=== Section Start ===
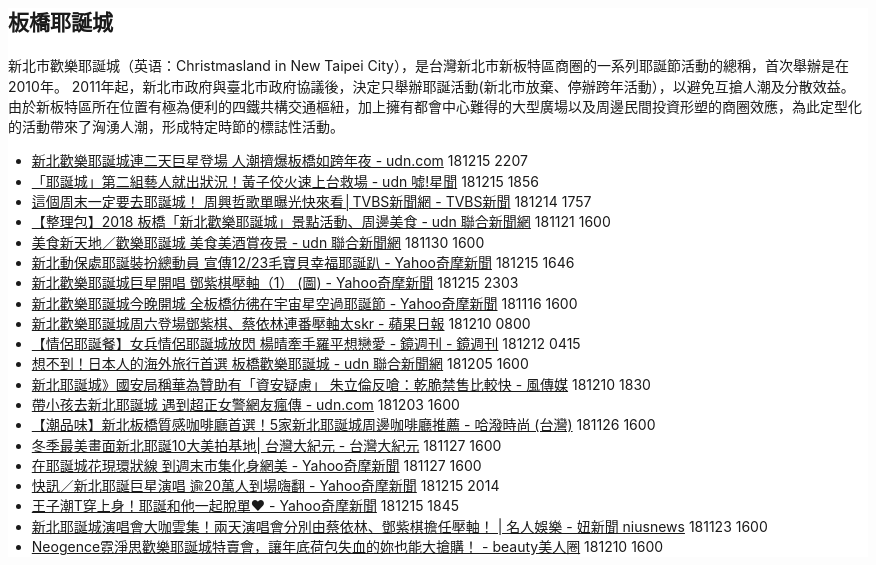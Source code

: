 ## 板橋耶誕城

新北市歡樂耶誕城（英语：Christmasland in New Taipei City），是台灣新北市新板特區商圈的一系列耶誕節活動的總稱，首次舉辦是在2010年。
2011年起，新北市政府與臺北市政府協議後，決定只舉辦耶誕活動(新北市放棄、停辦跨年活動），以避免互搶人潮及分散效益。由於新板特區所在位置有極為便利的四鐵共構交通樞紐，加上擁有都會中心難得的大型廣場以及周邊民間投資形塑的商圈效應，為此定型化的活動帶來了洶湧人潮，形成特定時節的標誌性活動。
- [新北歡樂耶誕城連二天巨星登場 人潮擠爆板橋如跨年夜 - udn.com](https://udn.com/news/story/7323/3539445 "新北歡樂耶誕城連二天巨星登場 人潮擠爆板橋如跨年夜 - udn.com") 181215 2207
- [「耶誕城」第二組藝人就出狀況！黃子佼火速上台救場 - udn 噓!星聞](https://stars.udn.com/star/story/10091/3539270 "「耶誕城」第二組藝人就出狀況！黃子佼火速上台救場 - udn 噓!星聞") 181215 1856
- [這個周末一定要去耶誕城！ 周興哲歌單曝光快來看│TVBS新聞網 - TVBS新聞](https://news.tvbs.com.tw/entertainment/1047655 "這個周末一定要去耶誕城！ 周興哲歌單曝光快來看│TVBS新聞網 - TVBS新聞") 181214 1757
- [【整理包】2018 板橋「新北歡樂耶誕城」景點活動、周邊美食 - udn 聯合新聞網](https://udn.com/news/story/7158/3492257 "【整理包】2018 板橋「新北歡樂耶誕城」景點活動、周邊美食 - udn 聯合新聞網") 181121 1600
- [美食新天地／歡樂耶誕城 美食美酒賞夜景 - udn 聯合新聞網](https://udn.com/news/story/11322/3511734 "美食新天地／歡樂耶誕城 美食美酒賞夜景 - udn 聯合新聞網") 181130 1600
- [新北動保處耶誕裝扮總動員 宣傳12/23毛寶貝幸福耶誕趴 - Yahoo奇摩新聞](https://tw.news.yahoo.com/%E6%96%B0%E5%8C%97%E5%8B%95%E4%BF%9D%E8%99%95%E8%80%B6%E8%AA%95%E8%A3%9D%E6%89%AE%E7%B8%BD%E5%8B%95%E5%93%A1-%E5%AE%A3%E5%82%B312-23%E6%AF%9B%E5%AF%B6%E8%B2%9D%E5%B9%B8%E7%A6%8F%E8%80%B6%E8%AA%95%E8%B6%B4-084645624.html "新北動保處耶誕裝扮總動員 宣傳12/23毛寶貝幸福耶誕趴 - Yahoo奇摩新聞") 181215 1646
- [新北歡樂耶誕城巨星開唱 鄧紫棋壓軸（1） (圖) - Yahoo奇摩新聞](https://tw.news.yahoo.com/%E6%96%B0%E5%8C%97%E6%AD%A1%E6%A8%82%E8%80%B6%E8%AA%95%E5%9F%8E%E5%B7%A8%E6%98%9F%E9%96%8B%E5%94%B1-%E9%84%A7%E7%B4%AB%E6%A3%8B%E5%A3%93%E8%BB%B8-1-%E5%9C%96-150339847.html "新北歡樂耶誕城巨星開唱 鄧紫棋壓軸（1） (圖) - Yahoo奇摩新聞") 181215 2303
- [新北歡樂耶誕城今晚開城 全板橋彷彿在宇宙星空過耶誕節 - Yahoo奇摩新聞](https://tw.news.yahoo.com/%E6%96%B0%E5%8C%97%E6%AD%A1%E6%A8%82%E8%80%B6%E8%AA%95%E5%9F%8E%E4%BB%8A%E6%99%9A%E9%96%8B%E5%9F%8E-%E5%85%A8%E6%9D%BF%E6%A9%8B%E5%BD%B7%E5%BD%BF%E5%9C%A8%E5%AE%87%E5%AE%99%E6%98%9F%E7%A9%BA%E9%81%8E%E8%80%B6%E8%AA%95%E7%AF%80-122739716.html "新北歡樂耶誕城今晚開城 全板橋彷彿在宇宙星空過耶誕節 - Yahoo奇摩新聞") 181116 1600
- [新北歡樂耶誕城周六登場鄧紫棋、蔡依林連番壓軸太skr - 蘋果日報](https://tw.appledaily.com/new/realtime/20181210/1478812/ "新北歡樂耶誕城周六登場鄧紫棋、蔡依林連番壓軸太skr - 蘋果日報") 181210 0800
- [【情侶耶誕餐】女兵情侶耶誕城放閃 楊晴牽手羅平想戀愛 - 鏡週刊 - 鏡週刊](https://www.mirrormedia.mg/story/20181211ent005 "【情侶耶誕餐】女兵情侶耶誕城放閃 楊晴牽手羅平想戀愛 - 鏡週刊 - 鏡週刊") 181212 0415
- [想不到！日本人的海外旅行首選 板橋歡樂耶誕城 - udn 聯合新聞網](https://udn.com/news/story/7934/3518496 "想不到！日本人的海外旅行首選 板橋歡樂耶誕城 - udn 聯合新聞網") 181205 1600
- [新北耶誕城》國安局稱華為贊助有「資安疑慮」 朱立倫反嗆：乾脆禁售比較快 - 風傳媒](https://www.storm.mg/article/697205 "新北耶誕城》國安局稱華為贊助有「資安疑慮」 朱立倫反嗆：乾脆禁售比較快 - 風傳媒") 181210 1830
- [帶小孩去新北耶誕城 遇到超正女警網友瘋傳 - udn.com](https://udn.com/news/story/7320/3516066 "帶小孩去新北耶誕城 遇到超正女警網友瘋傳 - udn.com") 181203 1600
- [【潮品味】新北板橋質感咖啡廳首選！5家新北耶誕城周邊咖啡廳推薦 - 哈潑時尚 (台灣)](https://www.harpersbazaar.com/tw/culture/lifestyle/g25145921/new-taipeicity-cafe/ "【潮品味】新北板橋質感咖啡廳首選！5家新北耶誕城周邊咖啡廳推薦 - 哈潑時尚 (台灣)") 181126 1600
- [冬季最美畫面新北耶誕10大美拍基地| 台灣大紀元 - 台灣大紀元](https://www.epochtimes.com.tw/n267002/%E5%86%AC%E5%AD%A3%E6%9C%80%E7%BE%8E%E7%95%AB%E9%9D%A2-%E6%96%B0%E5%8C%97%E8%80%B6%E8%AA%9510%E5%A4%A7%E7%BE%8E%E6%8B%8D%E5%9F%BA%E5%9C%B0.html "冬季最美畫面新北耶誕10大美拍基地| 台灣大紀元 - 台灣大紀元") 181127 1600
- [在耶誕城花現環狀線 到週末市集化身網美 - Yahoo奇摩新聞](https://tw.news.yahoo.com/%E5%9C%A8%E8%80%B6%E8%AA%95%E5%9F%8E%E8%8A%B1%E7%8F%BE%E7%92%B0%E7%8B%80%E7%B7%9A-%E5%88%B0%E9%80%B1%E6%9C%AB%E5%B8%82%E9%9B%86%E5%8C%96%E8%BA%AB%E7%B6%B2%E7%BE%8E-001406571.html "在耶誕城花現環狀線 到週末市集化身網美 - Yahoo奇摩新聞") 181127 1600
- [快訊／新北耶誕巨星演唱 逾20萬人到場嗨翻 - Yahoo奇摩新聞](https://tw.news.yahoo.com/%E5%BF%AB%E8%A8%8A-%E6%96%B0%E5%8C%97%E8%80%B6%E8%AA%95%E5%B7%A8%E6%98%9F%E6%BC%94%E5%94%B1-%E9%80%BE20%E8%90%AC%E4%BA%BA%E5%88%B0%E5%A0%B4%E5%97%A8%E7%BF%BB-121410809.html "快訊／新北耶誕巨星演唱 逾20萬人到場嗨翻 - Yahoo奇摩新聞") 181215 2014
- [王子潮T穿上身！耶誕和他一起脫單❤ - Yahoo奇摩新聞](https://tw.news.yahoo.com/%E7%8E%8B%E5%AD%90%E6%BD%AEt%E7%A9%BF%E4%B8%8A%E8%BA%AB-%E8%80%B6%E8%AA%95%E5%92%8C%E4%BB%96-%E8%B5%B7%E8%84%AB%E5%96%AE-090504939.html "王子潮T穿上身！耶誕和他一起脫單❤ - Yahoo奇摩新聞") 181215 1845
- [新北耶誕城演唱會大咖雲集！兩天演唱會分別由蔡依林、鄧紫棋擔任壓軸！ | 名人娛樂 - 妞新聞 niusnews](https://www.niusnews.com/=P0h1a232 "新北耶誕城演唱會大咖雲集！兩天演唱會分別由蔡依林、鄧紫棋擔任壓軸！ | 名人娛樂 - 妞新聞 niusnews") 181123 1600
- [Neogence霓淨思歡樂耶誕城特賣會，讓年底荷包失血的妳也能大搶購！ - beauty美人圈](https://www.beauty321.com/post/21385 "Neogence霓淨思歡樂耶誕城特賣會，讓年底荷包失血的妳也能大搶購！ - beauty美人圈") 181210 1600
=== Section End ===
● WORK ITEM
Given the records above, restate word for word only the lines starting at the one with "- [【情侶耶誕餐】女兵情侶耶誕城放閃 楊晴牽手羅平想戀愛" and ending at the one with "- [想不到！日本人的海外旅行首選 板橋歡樂耶誕城".

● EXERCISE ANSWER
- [【情侶耶誕餐】女兵情侶耶誕城放閃 楊晴牽手羅平想戀愛 - 鏡週刊 - 鏡週刊](https://www.mirrormedia.mg/story/20181211ent005 "【情侶耶誕餐】女兵情侶耶誕城放閃 楊晴牽手羅平想戀愛 - 鏡週刊 - 鏡週刊") 181212 0415
- [想不到！日本人的海外旅行首選 板橋歡樂耶誕城 - udn 聯合新聞網](https://udn.com/news/story/7934/3518496 "想不到！日本人的海外旅行首選 板橋歡樂耶誕城 - udn 聯合新聞網") 181205 1600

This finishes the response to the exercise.